What Quadricula reveals

There is a jaw-dropping painting in the Quadricula (HOCUSII) exhibition with a disquieting title — “Lashes in the name of God.” Go to Galleries 27 and 28 on the 4th floor  of the National Museum of Fine Arts to view this horrific pageant of religious  perversity where a hapless native woman is tied to the communion rail of a church while a man lashes her back, upon orders of a friar gesticulating from  an  ornate pulpit. Town folk huddle in  the front pews, cowed witnesses who must  learn the  bitter lesson.

The intellectual author of the Quadricula  paintings, Atty.   Saul Hofilena, has received comments and queries  from  shocked and incredulous viewers. He has been accused of excessive anti-friar bias,  like Marcelo del Pilar and the Propagandists.  But Hofilena,   an eminent lawyer, never fails to affirm his views:

“I   have not become an artist, much less a  soothsayer; I am a  historian, but I am still a lawyer.The HOCUS paintings are my evidence.” I asked him what exactly  he meant  by  evidence, and was not surprised when he replied in lawyerly fashion:  “Evidence is the means sanctioned by law to ascertain in  judicial proceedings the truth regarding a matter of fact. There is testimonial evidence which is the testimony I am presenting now. There is documentary evidence which pertains to the documents, old books, ephemera which I used in order to give meaning to the Hocus paintings. And there is real or object evidence. Real evidence is object evidence, for example, in crimes involving  illegal possession of firearms the object evidence is the firearm….” Law 101, and I thought we were analyzing a painting!

As if he had read my mind, the attorney asked somewhat  rhetorically –Who is a witness? – and gave the answer himself. “ A witness is a person who has organs of sense and who could perceive and by perceiving can make known his perceptions to others.  I have presented to you my perceptions of our history,  according to the rules of evidence.”
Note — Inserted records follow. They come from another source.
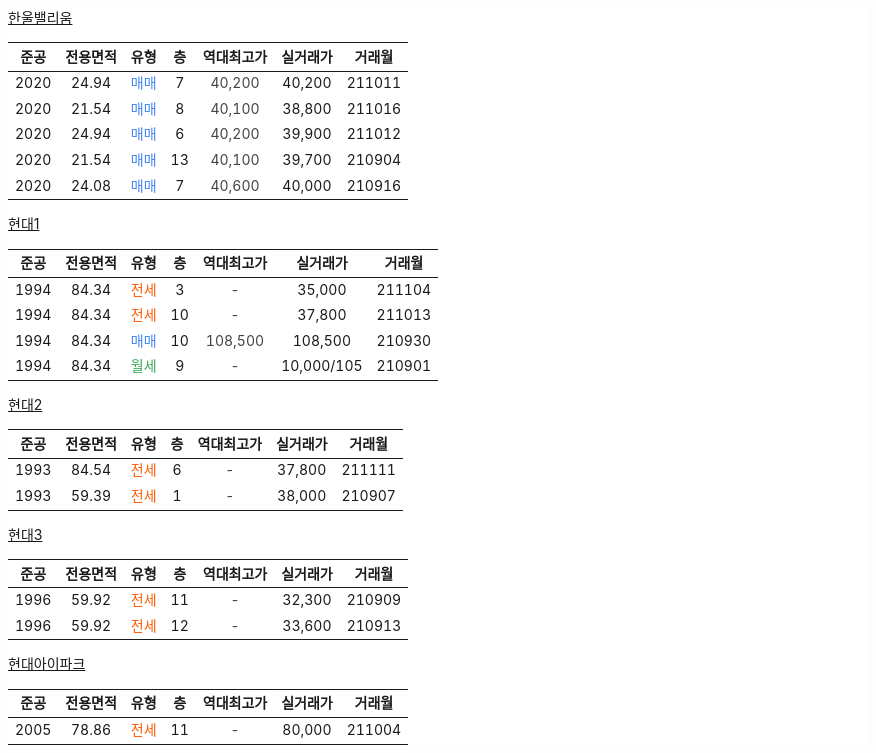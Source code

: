 [한울밸리움](https://search.naver.com/search.naver?query=%EC%84%9C%EC%9A%B8%ED%8A%B9%EB%B3%84%EC%8B%9C+%EA%B0%95%EC%84%9C%EA%B5%AC+%EC%97%BC%EC%B0%BD%EB%8F%99+%ED%95%9C%EC%9A%B8%EB%B0%B8%EB%A6%AC%EC%9B%80)

|준공|전용면적|유형|층|역대최고가|실거래가|거래월|
|:---:|:---:|:---:|:---:|:---:|:---:|:---:|
|2020|24.94|<span style="color:#4285f3">매매</span>|7|<span style="color:#444444">40,200</span>|40,200|211011|
|2020|21.54|<span style="color:#4285f3">매매</span>|8|<span style="color:#444444">40,100</span>|38,800|211016|
|2020|24.94|<span style="color:#4285f3">매매</span>|6|<span style="color:#444444">40,200</span>|39,900|211012|
|2020|21.54|<span style="color:#4285f3">매매</span>|13|<span style="color:#444444">40,100</span>|39,700|210904|
|2020|24.08|<span style="color:#4285f3">매매</span>|7|<span style="color:#444444">40,600</span>|40,000|210916|

[현대1](https://search.naver.com/search.naver?query=%EC%84%9C%EC%9A%B8%ED%8A%B9%EB%B3%84%EC%8B%9C+%EA%B0%95%EC%84%9C%EA%B5%AC+%EC%97%BC%EC%B0%BD%EB%8F%99+%ED%98%84%EB%8C%801)

|준공|전용면적|유형|층|역대최고가|실거래가|거래월|
|:---:|:---:|:---:|:---:|:---:|:---:|:---:|
|1994|84.34|<span style="color:#ff5a00">전세</span>|3|<span style="color:#444444">-</span>|35,000|211104|
|1994|84.34|<span style="color:#ff5a00">전세</span>|10|<span style="color:#444444">-</span>|37,800|211013|
|1994|84.34|<span style="color:#4285f3">매매</span>|10|<span style="color:#444444">108,500</span>|108,500|210930|
|1994|84.34|<span style="color:#34a853">월세</span>|9|<span style="color:#444444">-</span>|10,000/105|210901|

[현대2](https://search.naver.com/search.naver?query=%EC%84%9C%EC%9A%B8%ED%8A%B9%EB%B3%84%EC%8B%9C+%EA%B0%95%EC%84%9C%EA%B5%AC+%EC%97%BC%EC%B0%BD%EB%8F%99+%ED%98%84%EB%8C%802)

|준공|전용면적|유형|층|역대최고가|실거래가|거래월|
|:---:|:---:|:---:|:---:|:---:|:---:|:---:|
|1993|84.54|<span style="color:#ff5a00">전세</span>|6|<span style="color:#444444">-</span>|37,800|211111|
|1993|59.39|<span style="color:#ff5a00">전세</span>|1|<span style="color:#444444">-</span>|38,000|210907|

[현대3](https://search.naver.com/search.naver?query=%EC%84%9C%EC%9A%B8%ED%8A%B9%EB%B3%84%EC%8B%9C+%EA%B0%95%EC%84%9C%EA%B5%AC+%EC%97%BC%EC%B0%BD%EB%8F%99+%ED%98%84%EB%8C%803)

|준공|전용면적|유형|층|역대최고가|실거래가|거래월|
|:---:|:---:|:---:|:---:|:---:|:---:|:---:|
|1996|59.92|<span style="color:#ff5a00">전세</span>|11|<span style="color:#444444">-</span>|32,300|210909|
|1996|59.92|<span style="color:#ff5a00">전세</span>|12|<span style="color:#444444">-</span>|33,600|210913|

[현대아이파크](https://search.naver.com/search.naver?query=%EC%84%9C%EC%9A%B8%ED%8A%B9%EB%B3%84%EC%8B%9C+%EA%B0%95%EC%84%9C%EA%B5%AC+%EC%97%BC%EC%B0%BD%EB%8F%99+%ED%98%84%EB%8C%80%EC%95%84%EC%9D%B4%ED%8C%8C%ED%81%AC)

|준공|전용면적|유형|층|역대최고가|실거래가|거래월|
|:---:|:---:|:---:|:---:|:---:|:---:|:---:|
|2005|78.86|<span style="color:#ff5a00">전세</span>|11|<span style="color:#444444">-</span>|80,000|211004|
In layman’s terms, Atty. Hofilena did not invent the lashing scene, it is not or was not fake news. It really happened and his evidence are primary sources like the account  of  a French astronomer, Guillaume Le Gentil, of his  visit  to the Philippines in the 17th century.  Here is the portion pertinent to the Quadricula painting:

“As I [Le Gentil]  was walking with Monsieur and Madame Roxo in the country quite near the village, about four or five in the afternoon, we beheld a great concourse of people gathered about the entrance of that same village. We went in that direction, to ascertain what could be happening. It was a woman who had not attended Mass that day, whom they were taking to the church to lash.  She was led along by the executioner. He had a heavy cat-o’-nine tails on his shoulder, which hung down to the middle of his back. The father, more black than white, went behind, and a crowd of Indians followed, specially of Indian women. Doubtless they were those of the village, who were obliged to witness the ceremony, in order to teach them not to stay away from Mass.  Madame Roxo, seeing this sight, was touched with compassion.  She left us, forced her way through the crowd, and easily succeeded in reaching the father. She asked clemency for that woman, which was obtained.”  Le Gentil continued: “But then,   the Marquis of Villa-Mediana, Madame Roxo’s father,  arrived and asked about what had happened; he did not approve of her generosity and scolded her for it roundly in my presence.”  The Marquis told his daughter that  her act of “saving” the woman  would  be the cause of a greater evil because  that indian  would commit the sin again and again,  so eventually,  the sin would rebound on the one who asked for the pardon. Le Gentil’s eyewitness account  is  included in the Blair and Robertson, Volume XXVII.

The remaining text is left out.